[What the task requires] Look through the material below and copy exactly the lines from the line with "Contributions to the" to the line with "- 👀 I’m interested", those two lines included.

[Data for review]
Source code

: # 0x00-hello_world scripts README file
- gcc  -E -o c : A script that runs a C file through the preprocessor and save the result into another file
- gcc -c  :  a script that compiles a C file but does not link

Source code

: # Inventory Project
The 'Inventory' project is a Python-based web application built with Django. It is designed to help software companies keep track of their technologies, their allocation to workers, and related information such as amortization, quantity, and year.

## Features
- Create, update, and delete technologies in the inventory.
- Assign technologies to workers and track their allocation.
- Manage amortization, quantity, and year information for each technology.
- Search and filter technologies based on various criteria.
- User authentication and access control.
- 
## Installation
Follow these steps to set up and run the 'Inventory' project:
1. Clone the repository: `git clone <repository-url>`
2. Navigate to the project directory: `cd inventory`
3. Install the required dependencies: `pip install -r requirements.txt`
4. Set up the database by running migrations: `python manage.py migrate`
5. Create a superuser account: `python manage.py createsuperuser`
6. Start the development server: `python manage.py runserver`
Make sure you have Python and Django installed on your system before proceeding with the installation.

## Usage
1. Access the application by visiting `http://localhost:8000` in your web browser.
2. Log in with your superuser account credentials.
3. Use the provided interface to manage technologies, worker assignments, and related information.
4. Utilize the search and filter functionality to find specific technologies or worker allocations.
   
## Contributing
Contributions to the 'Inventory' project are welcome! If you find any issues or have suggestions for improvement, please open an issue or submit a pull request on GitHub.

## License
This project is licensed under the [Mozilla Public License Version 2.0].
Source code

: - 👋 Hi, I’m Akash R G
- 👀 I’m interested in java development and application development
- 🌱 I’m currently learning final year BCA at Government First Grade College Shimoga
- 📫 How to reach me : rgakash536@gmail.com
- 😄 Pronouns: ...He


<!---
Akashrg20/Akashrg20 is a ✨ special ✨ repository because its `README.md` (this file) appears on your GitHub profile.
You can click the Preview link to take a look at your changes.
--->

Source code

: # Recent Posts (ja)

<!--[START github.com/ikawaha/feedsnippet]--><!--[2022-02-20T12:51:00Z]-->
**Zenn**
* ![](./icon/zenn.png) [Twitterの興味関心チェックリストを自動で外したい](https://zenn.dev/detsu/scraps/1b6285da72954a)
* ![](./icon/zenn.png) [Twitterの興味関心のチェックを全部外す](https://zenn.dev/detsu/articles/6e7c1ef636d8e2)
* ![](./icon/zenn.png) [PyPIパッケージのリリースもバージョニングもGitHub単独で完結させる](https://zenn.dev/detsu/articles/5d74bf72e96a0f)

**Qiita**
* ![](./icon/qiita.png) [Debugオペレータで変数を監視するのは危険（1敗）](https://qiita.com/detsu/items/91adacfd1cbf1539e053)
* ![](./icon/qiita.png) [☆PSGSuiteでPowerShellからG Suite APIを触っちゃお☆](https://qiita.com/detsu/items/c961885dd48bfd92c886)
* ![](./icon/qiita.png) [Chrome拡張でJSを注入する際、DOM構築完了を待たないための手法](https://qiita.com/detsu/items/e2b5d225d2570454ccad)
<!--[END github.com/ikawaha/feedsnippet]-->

[Answer box]
Contributions to the 'Inventory' project are welcome! If you find any issues or have suggestions for improvement, please open an issue or submit a pull request on GitHub.

## License
This project is licensed under the [Mozilla Public License Version 2.0].
Source code

: - 👋 Hi, I’m Akash R G
- 👀 I’m interested in java development and application development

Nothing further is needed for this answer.